There does appear to be a silver lining to the argument of lower ratings, and executives are beginning to place the blame on the archaic Nielsen ratings system that is used in television today. They argue that the out-dated system does not accurately capture time-shift viewing, and that the industry needs to develop a new standard so that all viewed content is being tabulated accurately.
For broadcast executives the need for a new system is urgent, because utilizing the old and outdated system the numbers are starting to look grim. More than 10 percent of the 18-49 same-day viewing audience has disappeared compared to last season for FOX, ABC, and CBS. FOX has suffered the largest decline, with ratings that put the once dominant network in third place this fall.

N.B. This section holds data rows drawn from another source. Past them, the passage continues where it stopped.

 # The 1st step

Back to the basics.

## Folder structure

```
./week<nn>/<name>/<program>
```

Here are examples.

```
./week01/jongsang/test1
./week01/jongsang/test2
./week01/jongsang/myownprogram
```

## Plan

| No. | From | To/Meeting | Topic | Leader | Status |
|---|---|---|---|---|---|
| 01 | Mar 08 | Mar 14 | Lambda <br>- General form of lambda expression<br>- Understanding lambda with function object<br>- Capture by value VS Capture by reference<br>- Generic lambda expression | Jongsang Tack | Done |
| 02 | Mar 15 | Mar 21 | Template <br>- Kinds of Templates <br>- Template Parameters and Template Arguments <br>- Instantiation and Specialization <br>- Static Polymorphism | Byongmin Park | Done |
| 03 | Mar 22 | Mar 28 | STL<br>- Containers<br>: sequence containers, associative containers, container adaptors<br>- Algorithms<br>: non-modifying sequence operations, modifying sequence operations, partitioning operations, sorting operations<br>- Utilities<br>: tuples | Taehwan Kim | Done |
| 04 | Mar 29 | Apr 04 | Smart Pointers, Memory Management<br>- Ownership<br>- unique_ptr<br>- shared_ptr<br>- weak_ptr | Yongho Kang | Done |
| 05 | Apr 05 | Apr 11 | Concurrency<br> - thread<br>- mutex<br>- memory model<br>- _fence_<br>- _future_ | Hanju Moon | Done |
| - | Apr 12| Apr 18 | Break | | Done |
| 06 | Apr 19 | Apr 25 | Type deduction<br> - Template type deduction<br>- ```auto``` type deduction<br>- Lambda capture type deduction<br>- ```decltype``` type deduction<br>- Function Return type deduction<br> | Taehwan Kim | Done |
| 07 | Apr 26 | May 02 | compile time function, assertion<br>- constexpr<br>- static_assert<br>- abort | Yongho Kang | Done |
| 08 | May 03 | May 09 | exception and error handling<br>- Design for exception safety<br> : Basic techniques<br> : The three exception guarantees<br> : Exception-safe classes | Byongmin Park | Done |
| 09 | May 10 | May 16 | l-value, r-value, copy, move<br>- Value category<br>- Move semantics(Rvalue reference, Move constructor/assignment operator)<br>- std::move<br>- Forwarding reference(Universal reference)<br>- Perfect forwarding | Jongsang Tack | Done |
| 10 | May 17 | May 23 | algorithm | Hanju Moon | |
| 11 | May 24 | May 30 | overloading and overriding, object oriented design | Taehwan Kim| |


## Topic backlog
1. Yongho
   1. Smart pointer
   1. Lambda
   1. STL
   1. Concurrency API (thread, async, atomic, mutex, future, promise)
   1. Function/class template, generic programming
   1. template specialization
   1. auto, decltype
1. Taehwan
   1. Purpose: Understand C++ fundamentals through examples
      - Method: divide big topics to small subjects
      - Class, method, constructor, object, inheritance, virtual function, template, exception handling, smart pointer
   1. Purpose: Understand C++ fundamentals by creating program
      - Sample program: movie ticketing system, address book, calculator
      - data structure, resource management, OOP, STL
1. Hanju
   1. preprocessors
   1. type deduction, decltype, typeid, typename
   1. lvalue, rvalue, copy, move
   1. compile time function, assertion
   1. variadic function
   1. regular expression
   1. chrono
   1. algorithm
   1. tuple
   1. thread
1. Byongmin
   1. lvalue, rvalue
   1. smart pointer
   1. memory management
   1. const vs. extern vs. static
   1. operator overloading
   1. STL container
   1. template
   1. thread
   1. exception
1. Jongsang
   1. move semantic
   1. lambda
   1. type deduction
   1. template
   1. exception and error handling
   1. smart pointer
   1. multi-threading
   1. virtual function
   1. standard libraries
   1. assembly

“People are watching more programming than ever but they are increasingly time-shifting,” said Les Moonves, chief executive of CBS. “Because more and more people are absorbing content, and we’re going to get paid more and more.” His statement is echoed by executives at News Corp, Walt Disney, and Time Warner.
Nielsen on the other hand says that it is working diligently on new standards to capture television viewing whenever or wherever it occurs–no matter if it’s on a mobile device, a tablet or desktop computer or on the traditional in-home television set. In 2007 the industry made use of a new standard called Commercial Ratings, which measures viewership up to three days after original airings.
Today, television executives are pushing to get that period extended to a seven-day window.